A melancholy tale of thwarted lives in a sleepy small town, Lazybones is one of Frank Borzage’s most deeply felt films. It toys with melodrama at times, but it’s directed and acted with such quiet emotion that it earns its tears honestly. western star Buck Jones plays Steve, a.k.a. Lazybones, a man who likes nothing better than napping in a tree—when we first see him, he has cobwebs on his shoes. The film starts off sweetly and conventionally, but it takes some peculiar, genre-busting turns. Zasu Pitts, in one of her rare dramatic roles, brings a ravaged, huge-eyed intensity to the role of Ruth, a desperate young mother who is forced to give up her baby. The material is soapy in the mid-section, as this drama over the child plays out, but Borzage keeps his camera focused on his people as they walk up and down the soft-lighted country roads, dreaming away. He makes them seem real because he observes them with patience, and because he gets such intimate, detailed acting from his cast.
There are several scenes of sustained pity and sadness. The self-revealing way Steve comforts Pitts’s young daughter Kit (Virginia Marshall) creates a whole world of revelation and connection between them, especially when her little hand caresses his face. He’s supposed to be making her feel better; instead, he shares his sorrow and crippling awareness with her, joining her to him. This connection they have is especially harrowing when they try to ameliorate the suffering of Ruth as she dies in front of them. “Folks get weary and tired,” Steve says, “they’re just called home, Kit.” Terribly moved, Kit says a prayer for her dead mother, asking God to wash away all the pain she had to endure in life.

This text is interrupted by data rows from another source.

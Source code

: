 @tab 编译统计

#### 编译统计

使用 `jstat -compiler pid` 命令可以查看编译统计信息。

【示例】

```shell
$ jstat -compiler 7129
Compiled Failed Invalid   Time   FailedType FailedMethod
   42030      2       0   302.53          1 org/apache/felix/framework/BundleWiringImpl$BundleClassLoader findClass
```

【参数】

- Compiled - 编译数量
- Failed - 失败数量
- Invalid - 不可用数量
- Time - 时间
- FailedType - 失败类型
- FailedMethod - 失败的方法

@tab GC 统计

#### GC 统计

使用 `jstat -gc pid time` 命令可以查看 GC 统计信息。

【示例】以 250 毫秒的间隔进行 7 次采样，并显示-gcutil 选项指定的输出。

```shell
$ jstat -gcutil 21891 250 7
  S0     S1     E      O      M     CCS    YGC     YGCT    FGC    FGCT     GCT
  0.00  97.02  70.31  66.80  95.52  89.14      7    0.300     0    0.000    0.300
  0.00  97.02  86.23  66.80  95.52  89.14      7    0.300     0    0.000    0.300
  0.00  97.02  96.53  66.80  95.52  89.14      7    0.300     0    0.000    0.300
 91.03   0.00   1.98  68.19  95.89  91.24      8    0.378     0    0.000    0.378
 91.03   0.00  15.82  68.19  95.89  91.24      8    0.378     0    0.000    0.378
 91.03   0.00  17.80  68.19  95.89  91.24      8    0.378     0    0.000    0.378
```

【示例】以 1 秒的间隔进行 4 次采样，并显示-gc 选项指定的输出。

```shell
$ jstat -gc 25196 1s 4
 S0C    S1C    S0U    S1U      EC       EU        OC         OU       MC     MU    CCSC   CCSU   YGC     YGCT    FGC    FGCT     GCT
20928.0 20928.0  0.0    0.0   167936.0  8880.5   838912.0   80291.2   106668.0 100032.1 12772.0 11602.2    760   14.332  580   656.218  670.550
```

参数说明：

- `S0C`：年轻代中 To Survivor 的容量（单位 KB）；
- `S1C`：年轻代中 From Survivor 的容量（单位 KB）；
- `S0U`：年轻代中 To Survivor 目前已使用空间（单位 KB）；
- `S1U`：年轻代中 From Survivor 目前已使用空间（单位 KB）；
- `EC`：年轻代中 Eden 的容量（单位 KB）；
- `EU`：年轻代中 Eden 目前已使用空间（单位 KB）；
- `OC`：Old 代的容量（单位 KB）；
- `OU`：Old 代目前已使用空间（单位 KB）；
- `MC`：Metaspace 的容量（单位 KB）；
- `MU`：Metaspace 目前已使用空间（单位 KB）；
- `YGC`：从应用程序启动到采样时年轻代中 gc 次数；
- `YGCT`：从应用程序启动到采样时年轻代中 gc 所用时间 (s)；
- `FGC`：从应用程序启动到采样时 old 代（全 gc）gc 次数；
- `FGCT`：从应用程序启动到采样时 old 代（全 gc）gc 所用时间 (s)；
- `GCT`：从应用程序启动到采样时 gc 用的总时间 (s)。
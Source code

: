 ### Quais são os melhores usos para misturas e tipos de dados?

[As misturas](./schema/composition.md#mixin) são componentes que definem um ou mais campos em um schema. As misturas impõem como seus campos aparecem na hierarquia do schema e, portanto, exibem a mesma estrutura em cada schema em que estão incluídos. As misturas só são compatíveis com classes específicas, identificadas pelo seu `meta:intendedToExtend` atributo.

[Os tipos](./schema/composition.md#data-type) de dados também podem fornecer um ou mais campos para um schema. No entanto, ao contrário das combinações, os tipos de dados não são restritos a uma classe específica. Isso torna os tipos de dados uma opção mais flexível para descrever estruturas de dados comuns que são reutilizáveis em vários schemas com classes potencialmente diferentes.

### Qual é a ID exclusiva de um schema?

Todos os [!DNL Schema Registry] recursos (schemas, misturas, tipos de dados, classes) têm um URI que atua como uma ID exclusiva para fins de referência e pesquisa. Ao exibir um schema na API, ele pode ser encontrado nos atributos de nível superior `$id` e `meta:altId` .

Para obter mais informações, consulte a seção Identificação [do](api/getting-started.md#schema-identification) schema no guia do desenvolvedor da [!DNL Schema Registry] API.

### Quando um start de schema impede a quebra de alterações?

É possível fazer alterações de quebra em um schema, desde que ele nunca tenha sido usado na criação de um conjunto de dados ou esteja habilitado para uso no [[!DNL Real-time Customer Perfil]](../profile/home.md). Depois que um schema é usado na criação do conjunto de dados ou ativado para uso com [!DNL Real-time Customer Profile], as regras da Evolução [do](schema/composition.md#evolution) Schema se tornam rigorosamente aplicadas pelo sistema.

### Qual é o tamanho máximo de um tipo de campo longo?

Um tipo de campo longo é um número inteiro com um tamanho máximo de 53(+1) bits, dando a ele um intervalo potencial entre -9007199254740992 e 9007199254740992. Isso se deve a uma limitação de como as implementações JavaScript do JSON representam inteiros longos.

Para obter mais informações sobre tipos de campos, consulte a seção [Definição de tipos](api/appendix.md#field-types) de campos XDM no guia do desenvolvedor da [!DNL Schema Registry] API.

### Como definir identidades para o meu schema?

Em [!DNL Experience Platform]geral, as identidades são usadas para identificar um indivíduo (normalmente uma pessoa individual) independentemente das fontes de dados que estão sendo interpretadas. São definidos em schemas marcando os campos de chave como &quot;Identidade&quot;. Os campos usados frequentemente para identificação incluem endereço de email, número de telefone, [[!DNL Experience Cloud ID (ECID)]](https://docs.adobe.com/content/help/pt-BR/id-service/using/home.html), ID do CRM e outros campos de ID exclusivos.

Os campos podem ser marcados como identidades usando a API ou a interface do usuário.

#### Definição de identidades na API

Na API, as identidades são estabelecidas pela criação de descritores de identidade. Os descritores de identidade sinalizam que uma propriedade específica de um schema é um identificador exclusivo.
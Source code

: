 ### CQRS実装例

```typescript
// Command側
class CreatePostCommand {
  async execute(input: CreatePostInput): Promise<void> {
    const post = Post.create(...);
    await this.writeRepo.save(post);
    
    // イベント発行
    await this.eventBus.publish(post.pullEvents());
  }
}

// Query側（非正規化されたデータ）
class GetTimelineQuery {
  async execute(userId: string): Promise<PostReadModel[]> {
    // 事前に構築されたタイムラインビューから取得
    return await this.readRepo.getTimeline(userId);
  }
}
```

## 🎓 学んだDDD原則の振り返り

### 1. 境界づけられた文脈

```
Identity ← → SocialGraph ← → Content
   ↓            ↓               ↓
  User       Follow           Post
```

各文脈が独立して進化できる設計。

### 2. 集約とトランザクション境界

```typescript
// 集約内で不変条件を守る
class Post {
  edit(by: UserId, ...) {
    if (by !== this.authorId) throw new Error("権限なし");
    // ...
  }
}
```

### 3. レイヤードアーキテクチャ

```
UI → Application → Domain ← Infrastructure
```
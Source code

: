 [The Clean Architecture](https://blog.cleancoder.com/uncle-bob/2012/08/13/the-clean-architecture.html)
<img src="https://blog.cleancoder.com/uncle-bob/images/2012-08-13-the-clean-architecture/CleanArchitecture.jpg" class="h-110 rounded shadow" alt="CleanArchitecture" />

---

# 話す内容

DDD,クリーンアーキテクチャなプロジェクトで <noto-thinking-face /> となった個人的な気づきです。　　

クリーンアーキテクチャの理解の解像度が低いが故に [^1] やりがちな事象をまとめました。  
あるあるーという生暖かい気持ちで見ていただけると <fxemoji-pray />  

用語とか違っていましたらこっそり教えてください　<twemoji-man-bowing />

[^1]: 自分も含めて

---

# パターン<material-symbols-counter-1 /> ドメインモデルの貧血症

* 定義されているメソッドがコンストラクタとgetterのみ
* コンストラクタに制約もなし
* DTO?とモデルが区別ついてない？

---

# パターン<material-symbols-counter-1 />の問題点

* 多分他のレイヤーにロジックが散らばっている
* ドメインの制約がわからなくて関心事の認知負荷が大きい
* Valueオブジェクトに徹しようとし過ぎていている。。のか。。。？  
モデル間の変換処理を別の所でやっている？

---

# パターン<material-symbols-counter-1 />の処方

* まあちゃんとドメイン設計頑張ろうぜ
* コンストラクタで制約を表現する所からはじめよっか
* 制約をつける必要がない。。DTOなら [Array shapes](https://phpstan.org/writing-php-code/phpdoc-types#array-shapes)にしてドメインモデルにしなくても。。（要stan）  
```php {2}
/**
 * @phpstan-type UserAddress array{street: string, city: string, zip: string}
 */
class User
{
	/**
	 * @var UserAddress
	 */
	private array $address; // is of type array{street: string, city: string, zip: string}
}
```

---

Toward the end, when we realize that Steve is in love with the grown-up Kit (Madge Bellamy), we completely understand his feelings, even though they might make us uncomfortable. Luckily, Steve has a wise mother (Edythe Chapman) who is a rock in times of trouble and disappointment, and she sees him through the loss of this girl who has marked his life with love and loss. The ending is unexpectedly tart and abrupt, a little blow to the heart. Lazybones is just about as dark as Borzage ever allowed himself to be—there’s no love story here, only lonely people trying to do their best and not really succeeding.